White states that many patients who have BED are often not identified, and even fewer receive empirically-based treatment.1 Often, patients and primary care physicians view the patient’s binge eating as a reflection of their obesity and need for diet and exercise.1 Rarely, as in this case, is binge eating identified as a disorder. For example, the patient in the clinical case discussed weight loss with her doctor; however, BED was never addressed as a possible cause. White believes that many physicians are truly uncomfortable bringing up the subject of weight issues with patients, and many reasons why exist.1 Some feel they do not have the expertise to speak about it and others are concerned about damaging the therapeutic relationship they’ve established with the patient.[3] However, according to White, it is extremely important for physicians to be able to provide referrals to specialized care, to talk about options regarding weight loss, and to address the needs of the patient along the way.1

When obese patients are smokers, their risk of health consequences increases, especially for diabetes and cardiovascular disease.1 However, health consequences often motivate a smoker to quit, as was the case with the patient in the case study. According to O’Malley, women are less likely than men to continue being smoke-free for many reasons.1 For example, being smoke-free for one year leads to a gain of 11 pounds as being smoke-free leads to decreased energy and increased appetite.4 For overweight patients who quit smoking, especially those with binge eating problems, the weight gain after one year was significantly higher than the average-sized patients, at 24.6 pounds.[4] However, O’Malley believes that the case study patient’s binge eating also puts her at risk of smoking relapse.1 Her expectations that smoking could also limit her binge eating puts her at risk.1 O’Malley believes that the CBT for BED will aid patients in refraining from beginning smoking again, as they decrease the food deprivation that increase the smoking urges and help develop coping skills, as many use cigarettes to cope with situations.1

According to White and colleagues, cognitive-behavioral therapy (CBT) is the number one treatment for BED. In fact, studies of CBT for BED have shown remission rates of 50 percent and higher, along with improvements psychological and psychosocial functioning.[5] The only problem White and colleagues believe to be found with CBT for BED is the minimal amount of weight lost during the treatment.5 The patient in the case study lost a mere five pounds. However, CBT remains superior to other treatment options, such as behavioral weight loss therapy[6] and the medicine fluoxetine.[7] Also, the results achieved with CBT are known to be maintained after 24 months of completion.6 Overall, White and colleagues remain concerned that the failure to produce weight loss will lead to health problems in patients who have their BED in remission.1 Therefore, they propose that further research be done to find ways to enhance weight loss in patients who are obese and have BED.[8]

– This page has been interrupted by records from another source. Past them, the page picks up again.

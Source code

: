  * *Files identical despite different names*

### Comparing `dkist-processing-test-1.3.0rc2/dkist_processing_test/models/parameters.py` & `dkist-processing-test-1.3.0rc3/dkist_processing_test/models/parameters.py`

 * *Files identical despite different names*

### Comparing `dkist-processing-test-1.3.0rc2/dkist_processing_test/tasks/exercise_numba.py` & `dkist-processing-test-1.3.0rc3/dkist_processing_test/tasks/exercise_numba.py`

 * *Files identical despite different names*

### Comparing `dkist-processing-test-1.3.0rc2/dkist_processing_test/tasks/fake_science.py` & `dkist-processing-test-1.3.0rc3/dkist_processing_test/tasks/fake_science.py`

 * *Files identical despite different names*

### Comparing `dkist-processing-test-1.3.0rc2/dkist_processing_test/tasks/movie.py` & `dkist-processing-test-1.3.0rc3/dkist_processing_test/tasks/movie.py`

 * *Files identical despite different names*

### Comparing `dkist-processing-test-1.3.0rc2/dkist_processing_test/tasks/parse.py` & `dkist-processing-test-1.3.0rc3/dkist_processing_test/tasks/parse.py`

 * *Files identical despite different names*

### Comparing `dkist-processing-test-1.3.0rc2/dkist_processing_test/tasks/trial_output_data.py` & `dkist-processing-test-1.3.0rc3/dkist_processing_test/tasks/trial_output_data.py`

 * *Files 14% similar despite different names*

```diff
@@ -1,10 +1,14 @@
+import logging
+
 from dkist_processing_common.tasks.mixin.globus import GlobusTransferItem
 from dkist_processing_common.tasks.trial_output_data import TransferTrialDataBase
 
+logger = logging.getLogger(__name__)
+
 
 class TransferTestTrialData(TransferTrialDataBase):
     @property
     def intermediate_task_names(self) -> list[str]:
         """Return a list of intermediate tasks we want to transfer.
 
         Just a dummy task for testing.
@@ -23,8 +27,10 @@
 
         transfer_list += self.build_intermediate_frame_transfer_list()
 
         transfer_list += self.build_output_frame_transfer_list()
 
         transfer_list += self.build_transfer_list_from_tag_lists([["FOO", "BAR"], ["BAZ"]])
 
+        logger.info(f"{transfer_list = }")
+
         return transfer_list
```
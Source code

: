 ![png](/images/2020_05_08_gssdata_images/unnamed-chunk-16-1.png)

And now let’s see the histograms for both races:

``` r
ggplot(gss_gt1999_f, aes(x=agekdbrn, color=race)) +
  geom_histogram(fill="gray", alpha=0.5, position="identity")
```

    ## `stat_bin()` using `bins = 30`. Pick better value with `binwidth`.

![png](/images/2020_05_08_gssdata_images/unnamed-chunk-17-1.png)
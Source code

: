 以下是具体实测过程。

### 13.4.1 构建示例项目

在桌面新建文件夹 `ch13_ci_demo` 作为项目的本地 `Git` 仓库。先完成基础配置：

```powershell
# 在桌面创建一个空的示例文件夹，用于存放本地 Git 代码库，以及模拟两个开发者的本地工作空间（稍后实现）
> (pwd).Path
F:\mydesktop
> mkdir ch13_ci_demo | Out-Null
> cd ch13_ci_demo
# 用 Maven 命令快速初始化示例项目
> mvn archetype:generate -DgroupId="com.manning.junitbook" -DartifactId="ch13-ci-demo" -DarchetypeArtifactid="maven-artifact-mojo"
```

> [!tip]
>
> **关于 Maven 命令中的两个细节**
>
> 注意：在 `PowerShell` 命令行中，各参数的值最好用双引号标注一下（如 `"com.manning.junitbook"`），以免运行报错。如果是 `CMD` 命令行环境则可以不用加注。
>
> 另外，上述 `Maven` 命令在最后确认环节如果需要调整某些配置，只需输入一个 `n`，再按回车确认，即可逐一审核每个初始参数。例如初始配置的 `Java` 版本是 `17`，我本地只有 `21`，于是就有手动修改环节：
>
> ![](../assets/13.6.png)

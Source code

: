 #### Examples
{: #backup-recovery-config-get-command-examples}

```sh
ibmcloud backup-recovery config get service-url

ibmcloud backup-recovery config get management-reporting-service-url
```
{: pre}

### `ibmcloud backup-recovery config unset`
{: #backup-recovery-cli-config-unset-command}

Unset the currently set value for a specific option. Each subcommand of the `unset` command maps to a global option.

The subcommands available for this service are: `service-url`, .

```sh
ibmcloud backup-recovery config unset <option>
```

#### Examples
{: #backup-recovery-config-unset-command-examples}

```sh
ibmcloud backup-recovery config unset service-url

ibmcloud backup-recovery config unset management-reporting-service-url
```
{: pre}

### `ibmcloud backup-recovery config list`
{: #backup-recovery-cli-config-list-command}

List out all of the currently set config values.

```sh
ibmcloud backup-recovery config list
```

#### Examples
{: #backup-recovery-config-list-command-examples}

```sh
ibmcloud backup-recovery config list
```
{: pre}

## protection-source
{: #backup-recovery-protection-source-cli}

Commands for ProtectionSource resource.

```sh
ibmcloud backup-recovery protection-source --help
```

[1] White, M.A.; Grilo, C.M.; O’Malley, S.S.; Potenza, M.N. (2010). Binge Eating Disorder, Obesity, and Tobacco Smoking. J Addict Med 4(1): 11-18.

[2] Hudson JI, Hiripi E, Pope HG, et al. The prevalence and correlates of eating disorders in the NCS replication. Biol Psychiatry. 2007;61:348-358.

[3] Puhl RM, Heuer CA. The stigma of obesity: A review and update. Obesity. 2009;17:941-964.

[4] White MA, Masheb RM, Grilo CM. Self-reported weight gain following smoking cessation: A function of binge eating  behaviour. Int J Eat Disorders. 2009 Aug 28. [Epub ahead of print] PMID: 19718662.

[5] Wilson GT, Grilo CM, Vitousek K. Psychological treatments for eating disorders. Am Psychol. 2007;62:199-216.

[6] Wilson GT, Wilfley DE, Agras WS, Bryson SW. Psychological treatments of binge eating disorder. Arch Gen Psychiatry. 2010; 67:94-101.

[7] Grilo CM, Masheb RM, Wilson GT. Efficacy of cognitive behavioral therapy and fluoxetine for the treatment of binge eating disorder: A randomized double-blind placebo-controlled comparison. Biol Psychiatry. 2005;57:301-309.

[8] Grilo CM. What treatment research is needed for eating disorder not otherwise specified and binge eating disorder? In: Grilo CG, Mitchell JE, eds, The Treatment of Eating Disorders: A Clinical Handbook. New York: Guilford Press; 2010:554-568.